Copies the PE headers and all sections from the source buffer to the destination buffer at their correct virtual offsets:

C// LoadDLL maps the PE into the destination buffer
void LoadDLL(DLLDATA * dll, char * src, char * dst)
{
    // 1. Copy the PE headers (DOS + NT + Section Table)
    //    Size = OptionalHeader->SizeOfHeaders
    memcpy(dst, src,
           dll->OptionalHeader->SizeOfHeaders);

    // 2. Get the first section header
    PIMAGE_SECTION_HEADER section = IMAGE_FIRST_SECTION(dll->NtHeaders);
    WORD numSections = dll->NtHeaders->FileHeader.NumberOfSections;

    // 3. Iterate each section and copy raw data to virtual address
    for (WORD i = 0; i < numSections; i++) {
        if (section[i].SizeOfRawData > 0) {
            char * rawSrc  = src + section[i].PointerToRawData;
            char * rawDest = dst + section[i].VirtualAddress;
            memcpy(rawDest, rawSrc, section[i].SizeOfRawData);
        }
    }
}

Virtual Address vs Raw Data

On disk, section data is packed at PointerToRawData offsets aligned to FileAlignment (typically 0x200). In memory, sections sit at VirtualAddress offsets aligned to SectionAlignment (typically 0x1000). The gap between the raw and virtual layouts means sections may have zero-filled padding between them once mapped. This is why SizeOfImage is larger than the file size.
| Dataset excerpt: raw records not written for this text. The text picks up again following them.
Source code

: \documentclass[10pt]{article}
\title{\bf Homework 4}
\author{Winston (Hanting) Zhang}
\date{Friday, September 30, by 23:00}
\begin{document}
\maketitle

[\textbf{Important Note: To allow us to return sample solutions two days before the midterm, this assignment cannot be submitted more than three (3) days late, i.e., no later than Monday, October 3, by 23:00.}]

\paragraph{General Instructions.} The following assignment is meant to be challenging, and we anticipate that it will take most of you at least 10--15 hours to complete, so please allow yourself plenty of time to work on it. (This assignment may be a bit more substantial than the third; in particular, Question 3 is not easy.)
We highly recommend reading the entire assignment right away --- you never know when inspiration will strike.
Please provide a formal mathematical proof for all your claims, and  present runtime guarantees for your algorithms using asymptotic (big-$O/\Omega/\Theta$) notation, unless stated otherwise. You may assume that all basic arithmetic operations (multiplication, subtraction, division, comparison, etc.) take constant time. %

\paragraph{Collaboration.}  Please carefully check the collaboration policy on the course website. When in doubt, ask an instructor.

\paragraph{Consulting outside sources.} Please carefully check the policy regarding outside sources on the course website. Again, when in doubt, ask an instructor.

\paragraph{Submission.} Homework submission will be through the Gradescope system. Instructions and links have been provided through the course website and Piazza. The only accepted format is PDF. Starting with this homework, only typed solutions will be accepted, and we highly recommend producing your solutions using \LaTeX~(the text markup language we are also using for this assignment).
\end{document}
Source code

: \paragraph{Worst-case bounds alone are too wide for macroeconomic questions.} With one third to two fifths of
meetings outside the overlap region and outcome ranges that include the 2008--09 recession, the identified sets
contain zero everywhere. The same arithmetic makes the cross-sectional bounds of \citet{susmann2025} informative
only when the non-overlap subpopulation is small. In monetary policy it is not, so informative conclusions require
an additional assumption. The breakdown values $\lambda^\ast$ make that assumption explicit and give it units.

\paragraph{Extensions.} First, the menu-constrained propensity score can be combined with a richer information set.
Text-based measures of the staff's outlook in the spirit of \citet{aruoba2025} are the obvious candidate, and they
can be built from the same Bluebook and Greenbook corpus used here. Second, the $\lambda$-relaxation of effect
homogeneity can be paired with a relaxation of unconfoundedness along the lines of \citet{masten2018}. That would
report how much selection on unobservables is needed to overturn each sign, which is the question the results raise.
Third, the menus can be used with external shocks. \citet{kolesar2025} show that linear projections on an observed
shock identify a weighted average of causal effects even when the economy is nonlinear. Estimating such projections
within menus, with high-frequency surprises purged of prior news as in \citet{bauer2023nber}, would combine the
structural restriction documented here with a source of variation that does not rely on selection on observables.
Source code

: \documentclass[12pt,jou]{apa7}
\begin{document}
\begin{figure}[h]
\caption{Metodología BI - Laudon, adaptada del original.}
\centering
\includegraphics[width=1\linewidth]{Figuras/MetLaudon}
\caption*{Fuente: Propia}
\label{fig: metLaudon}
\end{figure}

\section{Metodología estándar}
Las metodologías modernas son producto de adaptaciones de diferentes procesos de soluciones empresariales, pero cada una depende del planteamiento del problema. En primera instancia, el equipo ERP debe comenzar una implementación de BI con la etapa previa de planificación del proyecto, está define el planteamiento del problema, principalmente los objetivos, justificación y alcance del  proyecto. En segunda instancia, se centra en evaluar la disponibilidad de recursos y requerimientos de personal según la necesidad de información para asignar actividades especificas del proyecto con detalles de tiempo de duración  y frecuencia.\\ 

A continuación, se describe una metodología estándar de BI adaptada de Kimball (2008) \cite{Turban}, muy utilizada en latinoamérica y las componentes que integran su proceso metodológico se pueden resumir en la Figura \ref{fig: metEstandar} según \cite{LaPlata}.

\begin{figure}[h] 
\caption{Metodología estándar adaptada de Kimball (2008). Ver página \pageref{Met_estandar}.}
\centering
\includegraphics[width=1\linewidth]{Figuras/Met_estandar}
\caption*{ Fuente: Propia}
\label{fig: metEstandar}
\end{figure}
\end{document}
ProcessRelocations(&dll, src, dst)

When a DLL is loaded at a base address different from its preferred ImageBase, all absolute addresses embedded in the code must be patched. This is what the .reloc section is for:

C// ProcessRelocations patches absolute addresses for the new base
void ProcessRelocations(DLLDATA * dll, char * src, char * dst)
{
    // 1. Calculate the delta between actual and preferred base
    UINT_PTR delta = (UINT_PTR)dst -
                     dll->OptionalHeader->ImageBase;

    if (delta == 0) return;  // Loaded at preferred base, no fixups needed

    // 2. Locate the Base Relocation Directory
    PIMAGE_DATA_DIRECTORY relocDir = &dll->OptionalHeader->
        DataDirectory[IMAGE_DIRECTORY_ENTRY_BASERELOC];

    PIMAGE_BASE_RELOCATION reloc = (PIMAGE_BASE_RELOCATION)
        PTR_OFFSET(dst, relocDir->VirtualAddress);

    // 3. Walk each relocation block
    while (reloc->VirtualAddress != 0) {
        DWORD numEntries = (reloc->SizeOfBlock - sizeof(IMAGE_BASE_RELOCATION))
                           / sizeof(WORD);
        PWORD entries = (PWORD)(reloc + 1);

        for (DWORD i = 0; i < numEntries; i++) {
            WORD type   = entries[i] >> 12;        // Top 4 bits = type
            WORD offset = entries[i] & 0x0FFF;     // Bottom 12 bits = offset

            if (type == IMAGE_REL_BASED_DIR64) {   // Type 10: 64-bit fixup
                PUINT_PTR patchAddr = (PUINT_PTR)PTR_OFFSET(
                    dst, reloc->VirtualAddress + offset);
                *patchAddr += delta;               // Apply the delta
            }
        }
        // Advance to next relocation block
        reloc = (PIMAGE_BASE_RELOCATION)PTR_OFFSET(reloc, reloc->SizeOfBlock);
    }
}

Relocation Block Structure

FieldDescription
VirtualAddressBase RVA for this block of relocations (page-aligned)
SizeOfBlockTotal size of this block including the header and all entries
Entries (WORD[])Each WORD: top 4 bits = relocation type, bottom 12 bits = offset within the page

On x64, the only relocation type you typically encounter is IMAGE_REL_BASED_DIR64 (type 10), which patches a 64-bit absolute address by adding the base delta.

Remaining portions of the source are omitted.